# Civilian defence of a plane



## yipman_sifu (Apr 23, 2006)

Here is my Sifu Thomas Mannes demonstrates how to defend to plane hijacks and this stuff.
http://www.wt-schulen-sbr-sls.de/Neue_Dateien/SVIMFLUGZEUG.mpeg
(I recomend you *Save Target As* this clip to open faster then delete it if you wish).


----------



## White Fox (Apr 23, 2006)

interesting video


----------



## yipman_sifu (Apr 23, 2006)

This is regarding his practical use of self defence in hard situations. If you see his moves and punches, he punches destructive rockets. I beleive that any one gets a punch of his in the jaw,he might lose his face bone. What do you expect from a master who trained about 30 years of Wing Chun


----------



## Kensai (Apr 24, 2006)

On holiday to New Zealand on Friday, maybe I should check this out... Although, I'd rather not think about that...


----------



## ed-swckf (Apr 24, 2006)

Kensai said:
			
		

> On holiday to New Zealand on Friday, maybe I should check this out... Although, I'd rather not think about that...


 
Have a good holiday.


----------



## Kensai (Apr 24, 2006)

It's New Zealand mate, that's guaranteed. ;0) Thanks anyway, will bring ya'll something back nice... Lol...


----------



## WingChun Lawyer (Apr 24, 2006)

This is so stupid I don´t even know where to start.

OK, the first "defense". Why did he just stay there instead of cutting her open like sushi? I mean, she did what looked like a pak sao against the hand holding the knife, but why didn´t he stab her to death instead of staying there taking those chain punches?

The first thing a reasonably smart human bring will do, when faced with a knife wielding adversary, is run away. The second thing is controlling the weapon, which the girl didn´t do - she just slapped it sideways and tried to blast him away, ignoring the fact that she was in greater danger than before!

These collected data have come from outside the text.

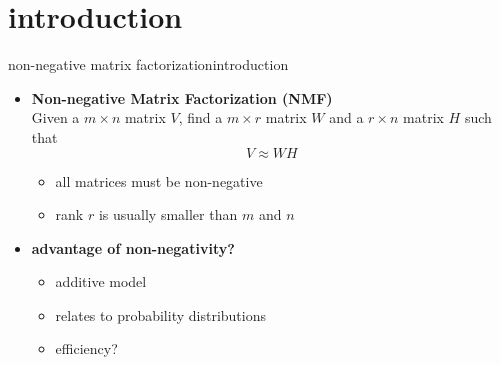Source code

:     \section[intro]{introduction}
        \begin{frame}{non-negative matrix factorization}{introduction}
            \begin{itemize}
                \item   \textbf{Non-negative Matrix Factorization (NMF)}\\
                Given a $m \times n$ matrix $V$, find a $m \times r$ matrix $W$ and a $r \times n$ matrix $H$ such that
                \begin{equation*}
                V \approx WH
                \end{equation*}
                \begin{itemize}
                		\item all matrices must be non-negative
                		\item rank $r$ is usually smaller than $m$ and $n$
                \end{itemize}
              		                
                \bigskip
                \item<2->   \textbf{advantage of non-negativity?}
                    \begin{itemize}
                        \item<2->   additive model
                        \item<3->   relates to probability distributions
                        \item<4->   efficiency?
                    \end{itemize}
            \end{itemize}
        \end{frame}    
        
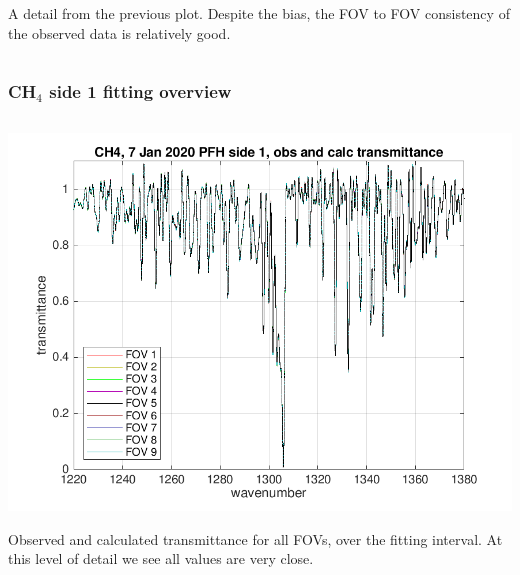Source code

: \documentclass[10pt]{beamer}
\begin{document}
\begin{frame}
\begin{columns}[t]
\begin{column}{0.5\textwidth}
A detail from the previous plot. Despite the bias, the FOV to FOV
consistency of the observed data is relatively good.

\end{column}
\end{columns}
\end{frame}
\begin{frame}
\frametitle{CH$_4$  side 1 fitting overview}
\begin{columns}[t]
\begin{column}{0.5\textwidth}  
  \begin{centering}
  \includegraphics[width=\textwidth]{01-07_pfl_s1_CH4/CH4_obs_and_calc.png}
  \end{centering}\vspace{3mm}

Observed and calculated transmittance for all FOVs, over the fitting
interval.  At this level of detail we see all values are very close.

\end{column}


\end{columns}
\end{frame}
\end{document}
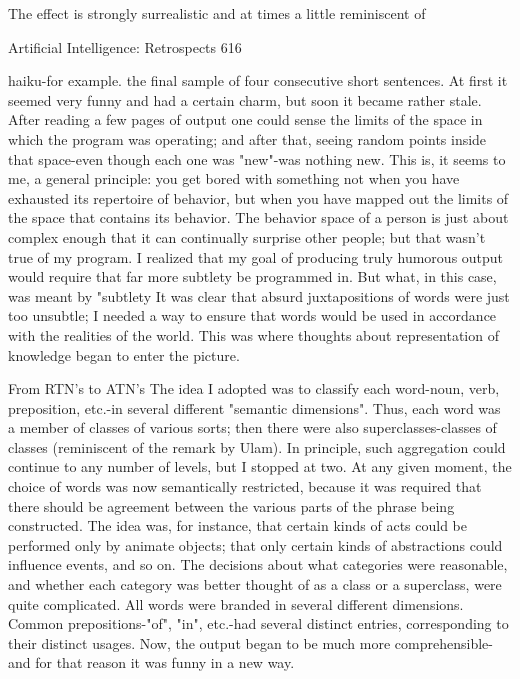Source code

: {The effect is strongly surrealistic and at times a little reminiscent of




Artificial Intelligence: Retrospects                                                   616

haiku-for example. the final sample of four consecutive short sentences. At first it seemed
very funny and had a certain charm, but soon it became rather stale. After reading a few
pages of output one could sense the limits of the space in which the program was
operating; and after that, seeing random points inside that space-even though each one
was "new"-was nothing new. This is, it seems to me, a general principle: you get bored
with something not when you have exhausted its repertoire of behavior, but when you
have mapped out the limits of the space that contains its behavior. The behavior space of
a person is just about complex enough that it can continually surprise other people; but
that wasn't true of my program. I realized that my goal of producing truly humorous
output would require that far more subtlety be programmed in. But what, in this case, was
meant by "subtlety It was clear that absurd juxtapositions of words were just too
unsubtle; I needed a way to ensure that words would be used in accordance with the
realities of the world. This was where thoughts about representation of knowledge began
to enter the picture.

                                From RTN's to ATN's
The idea I adopted was to classify each word-noun, verb, preposition, etc.-in several
different "semantic dimensions". Thus, each word was a member of classes of various
sorts; then there were also superclasses-classes of classes (reminiscent of the remark by
Ulam). In principle, such aggregation could continue to any number of levels, but I
stopped at two. At any given moment, the choice of words was now semantically
restricted, because it was required that there should be agreement between the various
parts of the phrase being constructed. The idea was, for instance, that certain kinds of acts
could be performed only by animate objects; that only certain kinds of abstractions could
influence events, and so on. The decisions about what categories were reasonable, and
whether each category was better thought of as a class or a superclass, were quite
complicated. All words were branded in several different dimensions. Common
prepositions-"of", "in", etc.-had several distinct entries, corresponding to their distinct
usages. Now, the output began to be much more comprehensible-and for that reason it
was funny in a new way.

}

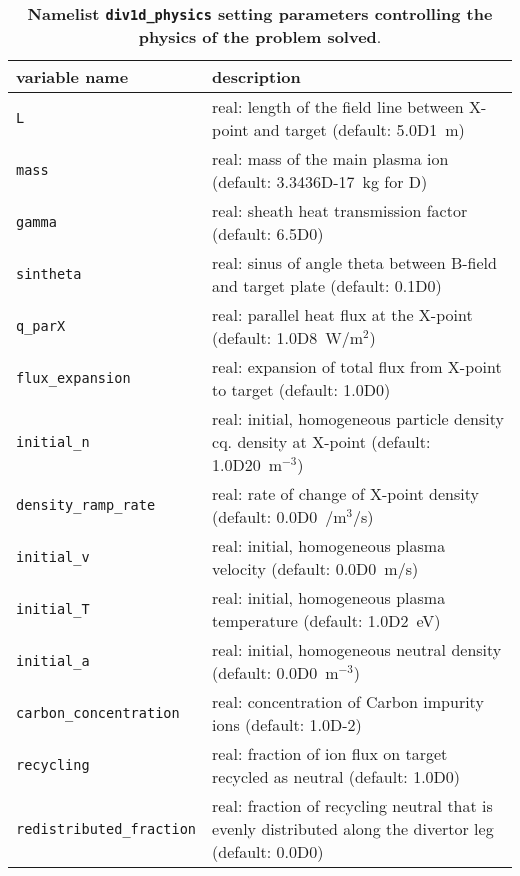 \documentclass[amsmath,amssymb,a4]{revtex4-2}
\begin{document}
\begin{table}[h]
\begin{center}
  \caption{{\bf Namelist {\tt div1d\_physics} setting parameters controlling the physics of the problem solved}.}
  \label{tab:input_physics}
  \begin{tabular}{|| l  | l ||}
    \hline\hline
    variable name                & description \\ \hline\hline
    {\tt L}                      & real: length of the field line between X-point and target (default: 5.0D1~m) \\ \hline
    {\tt mass}                   & real: mass of the main plasma ion (default: 3.3436D-17~kg for D) \\ \hline
    {\tt gamma}                  & real: sheath heat transmission factor (default: 6.5D0) \\ \hline
    {\tt sintheta}               & real: sinus of angle theta between B-field and target plate (default: 0.1D0) \\ \hline
    {\tt q\_parX}                & real: parallel heat flux at the X-point (default: 1.0D8~W/m$^2$) \\ \hline
    {\tt flux\_expansion}        & real: expansion of total flux from X-point to target (default: 1.0D0) \\ \hline
    {\tt initial\_n}             & real: initial, homogeneous particle density cq. density at X-point (default: 1.0D20~m$^{-3}$) \\ \hline
    {\tt density\_ramp\_rate}    & real: rate of change of X-point density (default: 0.0D0~/m$^3$/s) \\ \hline
    {\tt initial\_v}             & real: initial, homogeneous plasma velocity (default: 0.0D0~m/s) \\ \hline
    {\tt initial\_T}             & real: initial, homogeneous plasma temperature (default: 1.0D2~eV) \\ \hline
    {\tt initial\_a}             & real: initial, homogeneous neutral density (default: 0.0D0~m$^{-3}$) \\ \hline
    {\tt carbon\_concentration}  & real: concentration of Carbon impurity ions (default: 1.0D-2) \\ \hline
    {\tt recycling}              & real: fraction of ion flux on target recycled as neutral (default: 1.0D0) \\ \hline
    {\tt redistributed\_fraction}& real: fraction of recycling neutral that is evenly distributed along the divertor leg (default: 0.0D0) \\ \hline

\end{tabular}
\end{center}
\end{table}
\end{document}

I can only hope no one buys into this thing.


----------



## yipman_sifu (Apr 24, 2006)

WingChun Lawyer said:
			
		

> This is so stupid I don´t even know where to start.
> 
> OK, the first "defense". Why did he just stay there instead of cutting her open like sushi? I mean, she did what looked like a pak sao against the hand holding the knife, but why didn´t he stab her to death instead of staying there taking those chain punches?
> 
> ...


 
Hey Lawyer. My Sifu Mannes just shows a demonstration of controling the weapon, can't you see it?!. Regarding the girl, I don't really understand German which is being said at the begining by the Sifu, but I am sure that my sifu knows what he is showing.


----------



## WingChun Lawyer (Apr 24, 2006)

yipman_sifu said:
			
		

> Hey Lawyer. My Sifu Mannes just shows a demonstration of controling the weapon, can't you see it?!. Regarding the girl, I don't really understand German which is being said at the begining by the Sifu, but I am sure that my sifu knows what he is showing.


 
There is no attempt at controlling the weapon. There is a pak sau directed at a knife blade (which, of course, would result in the WC guy impaling his own hand), followed by the terrorist VOLUNTARILY releasing the girl, followed by a chain punch attack directed at the terrorist.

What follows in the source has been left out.